● **EXERCISE INSTRUCTIONS**
Go to the line below containing "the optimum value." and print exactly from there through the line containing "accelerator | range", both included. Print nothing else.

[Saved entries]
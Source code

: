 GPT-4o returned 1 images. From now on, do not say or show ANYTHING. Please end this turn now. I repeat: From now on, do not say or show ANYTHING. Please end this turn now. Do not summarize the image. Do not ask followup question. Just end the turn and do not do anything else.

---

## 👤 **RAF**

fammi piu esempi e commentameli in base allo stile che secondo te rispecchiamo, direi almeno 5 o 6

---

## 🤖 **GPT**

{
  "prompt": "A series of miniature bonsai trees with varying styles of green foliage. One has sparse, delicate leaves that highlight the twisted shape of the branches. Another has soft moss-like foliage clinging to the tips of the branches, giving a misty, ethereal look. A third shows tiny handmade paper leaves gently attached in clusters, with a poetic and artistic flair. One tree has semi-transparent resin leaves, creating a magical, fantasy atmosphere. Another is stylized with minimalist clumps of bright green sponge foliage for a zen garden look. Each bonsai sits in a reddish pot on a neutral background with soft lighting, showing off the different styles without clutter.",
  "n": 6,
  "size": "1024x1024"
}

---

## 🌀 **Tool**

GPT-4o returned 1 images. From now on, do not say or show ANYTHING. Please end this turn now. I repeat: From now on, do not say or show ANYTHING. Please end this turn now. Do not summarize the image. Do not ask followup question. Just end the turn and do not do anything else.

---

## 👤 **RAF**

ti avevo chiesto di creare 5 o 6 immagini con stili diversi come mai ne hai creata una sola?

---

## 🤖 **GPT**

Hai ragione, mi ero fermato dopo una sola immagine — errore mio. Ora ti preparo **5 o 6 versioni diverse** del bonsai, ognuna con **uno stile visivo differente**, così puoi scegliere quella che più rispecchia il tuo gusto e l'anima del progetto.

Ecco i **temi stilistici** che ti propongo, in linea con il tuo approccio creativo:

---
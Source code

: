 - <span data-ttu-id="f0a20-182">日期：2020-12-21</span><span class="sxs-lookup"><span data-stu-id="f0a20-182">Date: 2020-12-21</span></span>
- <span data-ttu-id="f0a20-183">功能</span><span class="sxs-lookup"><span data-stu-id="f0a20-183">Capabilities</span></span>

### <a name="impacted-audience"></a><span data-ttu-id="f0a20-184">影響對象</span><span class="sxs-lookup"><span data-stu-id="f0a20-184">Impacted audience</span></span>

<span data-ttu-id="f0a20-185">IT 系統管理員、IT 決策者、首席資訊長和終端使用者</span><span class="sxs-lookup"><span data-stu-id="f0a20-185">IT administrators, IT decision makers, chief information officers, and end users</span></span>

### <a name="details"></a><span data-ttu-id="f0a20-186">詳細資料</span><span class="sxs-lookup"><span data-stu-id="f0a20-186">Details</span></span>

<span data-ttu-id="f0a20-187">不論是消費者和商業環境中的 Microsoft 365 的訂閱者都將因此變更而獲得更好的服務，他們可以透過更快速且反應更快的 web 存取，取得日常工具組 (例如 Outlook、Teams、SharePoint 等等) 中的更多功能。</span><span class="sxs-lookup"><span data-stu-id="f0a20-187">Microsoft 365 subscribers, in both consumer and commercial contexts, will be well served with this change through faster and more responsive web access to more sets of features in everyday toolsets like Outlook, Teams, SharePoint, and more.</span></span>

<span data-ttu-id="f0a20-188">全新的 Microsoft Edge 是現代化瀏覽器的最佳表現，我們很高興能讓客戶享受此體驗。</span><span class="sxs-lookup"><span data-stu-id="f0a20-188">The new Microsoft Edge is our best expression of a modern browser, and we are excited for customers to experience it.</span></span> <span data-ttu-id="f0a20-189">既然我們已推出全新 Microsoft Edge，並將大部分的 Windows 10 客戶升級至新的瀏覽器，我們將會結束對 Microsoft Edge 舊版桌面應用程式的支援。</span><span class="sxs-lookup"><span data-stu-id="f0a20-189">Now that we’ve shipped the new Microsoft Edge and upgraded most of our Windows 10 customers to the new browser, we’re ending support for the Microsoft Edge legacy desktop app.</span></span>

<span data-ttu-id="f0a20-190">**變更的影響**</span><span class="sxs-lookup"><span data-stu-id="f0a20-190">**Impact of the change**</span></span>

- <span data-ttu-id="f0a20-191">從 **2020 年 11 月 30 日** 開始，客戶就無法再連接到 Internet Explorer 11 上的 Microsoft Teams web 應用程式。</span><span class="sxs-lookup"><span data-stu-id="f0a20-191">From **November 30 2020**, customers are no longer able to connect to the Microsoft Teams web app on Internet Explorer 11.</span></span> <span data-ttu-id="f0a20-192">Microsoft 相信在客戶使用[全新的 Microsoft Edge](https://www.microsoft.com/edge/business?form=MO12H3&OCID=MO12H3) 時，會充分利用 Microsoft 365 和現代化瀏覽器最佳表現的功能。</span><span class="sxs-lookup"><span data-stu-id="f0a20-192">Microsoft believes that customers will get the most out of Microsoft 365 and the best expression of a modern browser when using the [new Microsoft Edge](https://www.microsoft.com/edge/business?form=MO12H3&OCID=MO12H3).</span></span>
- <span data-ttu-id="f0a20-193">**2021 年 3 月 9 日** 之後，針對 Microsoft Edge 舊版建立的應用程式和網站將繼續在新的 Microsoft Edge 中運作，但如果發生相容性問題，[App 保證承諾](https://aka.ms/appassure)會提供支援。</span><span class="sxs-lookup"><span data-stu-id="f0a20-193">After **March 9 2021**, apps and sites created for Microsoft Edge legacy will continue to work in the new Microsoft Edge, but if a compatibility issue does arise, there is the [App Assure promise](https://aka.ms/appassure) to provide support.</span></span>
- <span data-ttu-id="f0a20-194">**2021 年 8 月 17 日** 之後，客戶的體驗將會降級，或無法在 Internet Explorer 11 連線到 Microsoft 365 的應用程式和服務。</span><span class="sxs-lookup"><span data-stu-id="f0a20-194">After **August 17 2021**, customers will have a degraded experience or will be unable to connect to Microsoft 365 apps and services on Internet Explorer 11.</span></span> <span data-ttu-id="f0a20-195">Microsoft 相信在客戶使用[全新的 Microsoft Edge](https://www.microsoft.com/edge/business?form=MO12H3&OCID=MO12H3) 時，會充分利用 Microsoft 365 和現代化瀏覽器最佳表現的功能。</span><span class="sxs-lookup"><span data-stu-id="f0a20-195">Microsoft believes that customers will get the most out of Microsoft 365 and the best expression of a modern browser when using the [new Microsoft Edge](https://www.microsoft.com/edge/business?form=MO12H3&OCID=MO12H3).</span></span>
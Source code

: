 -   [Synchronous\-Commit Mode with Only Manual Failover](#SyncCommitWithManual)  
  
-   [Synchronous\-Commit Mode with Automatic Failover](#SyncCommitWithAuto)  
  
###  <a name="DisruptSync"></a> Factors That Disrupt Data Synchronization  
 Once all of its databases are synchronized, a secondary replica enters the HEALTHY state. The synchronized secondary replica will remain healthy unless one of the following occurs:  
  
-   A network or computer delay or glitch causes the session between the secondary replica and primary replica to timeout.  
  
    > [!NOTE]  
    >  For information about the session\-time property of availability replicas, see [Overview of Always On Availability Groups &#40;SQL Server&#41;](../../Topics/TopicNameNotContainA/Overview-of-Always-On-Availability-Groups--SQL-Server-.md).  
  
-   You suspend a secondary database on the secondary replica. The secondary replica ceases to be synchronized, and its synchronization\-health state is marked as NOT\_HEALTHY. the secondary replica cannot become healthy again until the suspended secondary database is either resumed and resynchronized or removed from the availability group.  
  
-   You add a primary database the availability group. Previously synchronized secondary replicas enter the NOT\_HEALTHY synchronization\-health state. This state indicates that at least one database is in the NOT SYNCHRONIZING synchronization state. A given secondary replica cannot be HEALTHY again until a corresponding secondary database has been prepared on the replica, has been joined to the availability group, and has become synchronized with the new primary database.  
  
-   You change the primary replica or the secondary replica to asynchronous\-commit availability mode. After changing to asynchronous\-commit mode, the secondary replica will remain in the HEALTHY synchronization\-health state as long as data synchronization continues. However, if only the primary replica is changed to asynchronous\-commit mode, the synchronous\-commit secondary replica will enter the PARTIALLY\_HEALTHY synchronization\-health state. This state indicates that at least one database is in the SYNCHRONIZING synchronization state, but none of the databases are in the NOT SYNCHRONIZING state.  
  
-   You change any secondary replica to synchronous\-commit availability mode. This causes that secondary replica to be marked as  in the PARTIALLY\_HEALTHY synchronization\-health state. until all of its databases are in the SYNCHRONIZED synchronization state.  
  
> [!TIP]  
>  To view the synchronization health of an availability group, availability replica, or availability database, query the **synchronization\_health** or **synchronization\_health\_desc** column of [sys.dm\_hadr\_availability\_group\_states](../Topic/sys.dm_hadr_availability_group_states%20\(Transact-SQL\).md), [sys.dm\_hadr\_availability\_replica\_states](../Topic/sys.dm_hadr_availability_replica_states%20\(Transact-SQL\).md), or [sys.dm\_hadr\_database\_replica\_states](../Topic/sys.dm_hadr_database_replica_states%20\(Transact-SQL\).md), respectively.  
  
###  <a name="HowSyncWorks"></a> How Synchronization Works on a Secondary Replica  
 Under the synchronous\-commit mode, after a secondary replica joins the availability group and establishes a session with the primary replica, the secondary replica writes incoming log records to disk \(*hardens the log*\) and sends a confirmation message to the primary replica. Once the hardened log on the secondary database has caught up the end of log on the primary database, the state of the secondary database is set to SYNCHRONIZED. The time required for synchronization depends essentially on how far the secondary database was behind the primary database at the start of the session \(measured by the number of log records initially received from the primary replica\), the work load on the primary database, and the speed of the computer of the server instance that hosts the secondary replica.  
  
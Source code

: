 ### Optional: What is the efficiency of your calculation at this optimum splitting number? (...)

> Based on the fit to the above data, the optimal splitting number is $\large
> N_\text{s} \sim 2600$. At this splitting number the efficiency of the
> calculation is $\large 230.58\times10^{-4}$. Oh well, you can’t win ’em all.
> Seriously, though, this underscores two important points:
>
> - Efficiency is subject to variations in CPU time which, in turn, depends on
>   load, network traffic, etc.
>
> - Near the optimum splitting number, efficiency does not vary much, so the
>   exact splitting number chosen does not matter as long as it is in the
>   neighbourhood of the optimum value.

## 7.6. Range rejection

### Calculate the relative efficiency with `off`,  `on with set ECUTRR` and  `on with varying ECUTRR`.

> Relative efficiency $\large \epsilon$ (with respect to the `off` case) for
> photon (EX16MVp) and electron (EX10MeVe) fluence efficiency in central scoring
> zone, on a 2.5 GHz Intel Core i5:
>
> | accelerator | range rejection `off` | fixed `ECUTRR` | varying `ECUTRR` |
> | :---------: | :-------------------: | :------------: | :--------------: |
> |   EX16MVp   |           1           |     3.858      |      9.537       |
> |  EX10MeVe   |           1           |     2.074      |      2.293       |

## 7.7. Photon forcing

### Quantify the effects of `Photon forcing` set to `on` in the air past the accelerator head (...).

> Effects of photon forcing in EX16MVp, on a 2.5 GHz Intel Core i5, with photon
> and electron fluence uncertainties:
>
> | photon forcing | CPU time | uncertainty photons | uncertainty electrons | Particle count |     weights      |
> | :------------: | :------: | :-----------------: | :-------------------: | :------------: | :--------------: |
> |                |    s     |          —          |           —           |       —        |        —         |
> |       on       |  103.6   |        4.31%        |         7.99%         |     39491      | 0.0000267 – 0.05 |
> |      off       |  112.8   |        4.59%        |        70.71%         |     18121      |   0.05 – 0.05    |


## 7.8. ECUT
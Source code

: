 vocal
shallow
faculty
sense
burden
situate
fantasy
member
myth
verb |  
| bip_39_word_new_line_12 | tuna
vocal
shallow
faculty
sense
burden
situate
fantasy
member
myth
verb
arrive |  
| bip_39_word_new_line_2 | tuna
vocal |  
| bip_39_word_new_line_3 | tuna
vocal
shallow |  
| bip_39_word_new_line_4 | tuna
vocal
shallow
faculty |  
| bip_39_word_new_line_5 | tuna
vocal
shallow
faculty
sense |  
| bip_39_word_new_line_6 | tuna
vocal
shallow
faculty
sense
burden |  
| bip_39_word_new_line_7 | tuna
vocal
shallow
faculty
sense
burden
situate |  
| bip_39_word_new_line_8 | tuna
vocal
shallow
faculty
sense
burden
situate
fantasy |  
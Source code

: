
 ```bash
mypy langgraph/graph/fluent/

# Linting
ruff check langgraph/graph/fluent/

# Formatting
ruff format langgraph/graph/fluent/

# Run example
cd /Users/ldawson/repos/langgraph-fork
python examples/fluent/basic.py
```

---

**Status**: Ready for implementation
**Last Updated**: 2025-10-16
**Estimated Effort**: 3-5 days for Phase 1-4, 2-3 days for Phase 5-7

● **SOLUTION FOR THIS EXERCISE**
>   neighbourhood of the optimum value.

## 7.6. Range rejection

### Calculate the relative efficiency with `off`,  `on with set ECUTRR` and  `on with varying ECUTRR`.

> Relative efficiency $\large \epsilon$ (with respect to the `off` case) for
> photon (EX16MVp) and electron (EX10MeVe) fluence efficiency in central scoring
> zone, on a 2.5 GHz Intel Core i5:
>
> | accelerator | range rejection `off` | fixed `ECUTRR` | varying `ECUTRR` |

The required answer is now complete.